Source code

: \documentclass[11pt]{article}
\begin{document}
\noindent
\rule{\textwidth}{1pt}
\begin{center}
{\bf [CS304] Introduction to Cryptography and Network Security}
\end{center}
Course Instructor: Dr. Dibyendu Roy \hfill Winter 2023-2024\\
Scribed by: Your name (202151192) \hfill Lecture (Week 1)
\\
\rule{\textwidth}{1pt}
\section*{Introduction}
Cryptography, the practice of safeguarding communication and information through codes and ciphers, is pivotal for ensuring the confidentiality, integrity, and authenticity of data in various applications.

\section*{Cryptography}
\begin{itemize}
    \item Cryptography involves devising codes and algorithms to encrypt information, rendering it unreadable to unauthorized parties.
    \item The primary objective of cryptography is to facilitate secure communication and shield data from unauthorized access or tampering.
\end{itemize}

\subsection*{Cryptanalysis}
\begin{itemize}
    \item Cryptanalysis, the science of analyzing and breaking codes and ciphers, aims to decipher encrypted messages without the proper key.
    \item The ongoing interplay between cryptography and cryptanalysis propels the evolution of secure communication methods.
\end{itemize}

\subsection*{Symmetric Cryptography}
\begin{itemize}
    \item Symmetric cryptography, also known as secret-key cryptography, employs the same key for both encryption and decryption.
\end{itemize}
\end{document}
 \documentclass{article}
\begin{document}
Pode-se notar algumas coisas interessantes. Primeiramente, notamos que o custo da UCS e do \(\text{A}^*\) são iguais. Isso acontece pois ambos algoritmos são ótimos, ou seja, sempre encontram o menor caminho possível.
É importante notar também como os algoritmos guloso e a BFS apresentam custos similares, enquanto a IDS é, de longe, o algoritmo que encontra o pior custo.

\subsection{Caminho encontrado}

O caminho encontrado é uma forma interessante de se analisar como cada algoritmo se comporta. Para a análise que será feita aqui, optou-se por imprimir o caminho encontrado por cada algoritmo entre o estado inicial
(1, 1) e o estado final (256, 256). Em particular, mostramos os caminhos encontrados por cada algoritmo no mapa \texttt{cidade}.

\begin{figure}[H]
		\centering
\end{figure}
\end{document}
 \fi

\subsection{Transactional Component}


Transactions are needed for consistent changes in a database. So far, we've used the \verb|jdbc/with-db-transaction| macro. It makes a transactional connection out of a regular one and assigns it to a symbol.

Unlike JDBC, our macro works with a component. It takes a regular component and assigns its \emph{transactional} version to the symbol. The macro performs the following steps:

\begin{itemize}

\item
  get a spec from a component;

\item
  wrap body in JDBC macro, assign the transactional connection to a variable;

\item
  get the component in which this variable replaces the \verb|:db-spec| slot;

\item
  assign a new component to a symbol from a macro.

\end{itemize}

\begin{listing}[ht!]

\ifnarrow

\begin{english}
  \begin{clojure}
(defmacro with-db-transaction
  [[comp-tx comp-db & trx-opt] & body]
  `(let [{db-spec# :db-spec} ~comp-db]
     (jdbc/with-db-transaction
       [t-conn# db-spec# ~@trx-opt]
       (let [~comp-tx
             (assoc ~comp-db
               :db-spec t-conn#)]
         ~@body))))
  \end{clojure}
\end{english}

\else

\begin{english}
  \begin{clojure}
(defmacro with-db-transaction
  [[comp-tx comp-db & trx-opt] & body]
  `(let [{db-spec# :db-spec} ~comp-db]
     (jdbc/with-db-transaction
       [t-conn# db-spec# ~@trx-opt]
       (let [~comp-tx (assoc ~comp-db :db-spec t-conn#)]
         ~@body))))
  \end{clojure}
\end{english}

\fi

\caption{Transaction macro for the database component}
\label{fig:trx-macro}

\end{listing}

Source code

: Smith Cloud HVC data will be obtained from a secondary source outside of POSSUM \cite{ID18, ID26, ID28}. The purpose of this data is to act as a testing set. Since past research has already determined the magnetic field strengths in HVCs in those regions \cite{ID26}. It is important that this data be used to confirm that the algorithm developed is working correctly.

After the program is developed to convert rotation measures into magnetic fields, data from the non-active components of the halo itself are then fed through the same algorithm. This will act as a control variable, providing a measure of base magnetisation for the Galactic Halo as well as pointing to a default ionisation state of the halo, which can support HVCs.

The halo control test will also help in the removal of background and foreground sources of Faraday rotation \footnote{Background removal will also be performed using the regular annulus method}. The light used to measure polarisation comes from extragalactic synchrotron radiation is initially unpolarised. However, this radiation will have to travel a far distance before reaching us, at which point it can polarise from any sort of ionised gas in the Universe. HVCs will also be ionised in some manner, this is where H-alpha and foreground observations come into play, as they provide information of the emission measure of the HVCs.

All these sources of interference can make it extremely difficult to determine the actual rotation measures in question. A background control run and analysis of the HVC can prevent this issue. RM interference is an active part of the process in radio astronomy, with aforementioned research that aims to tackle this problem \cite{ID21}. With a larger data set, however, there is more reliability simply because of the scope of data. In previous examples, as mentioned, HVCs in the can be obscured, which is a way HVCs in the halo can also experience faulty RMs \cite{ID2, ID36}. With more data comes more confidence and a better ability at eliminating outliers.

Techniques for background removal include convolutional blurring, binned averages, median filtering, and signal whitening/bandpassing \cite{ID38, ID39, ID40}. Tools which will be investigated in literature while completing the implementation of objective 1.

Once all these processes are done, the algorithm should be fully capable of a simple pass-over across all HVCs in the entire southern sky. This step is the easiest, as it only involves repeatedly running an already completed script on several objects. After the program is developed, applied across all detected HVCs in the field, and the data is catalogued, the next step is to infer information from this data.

* [Exercise prompt]:
Look through the entries above; copy each line where the string "hfill" appears.

* [Completed exercise]:
Course Instructor: Dr. Dibyendu Roy \hfill Winter 2023-2024\\
Scribed by: Your name (202151192) \hfill Lecture (Week 1)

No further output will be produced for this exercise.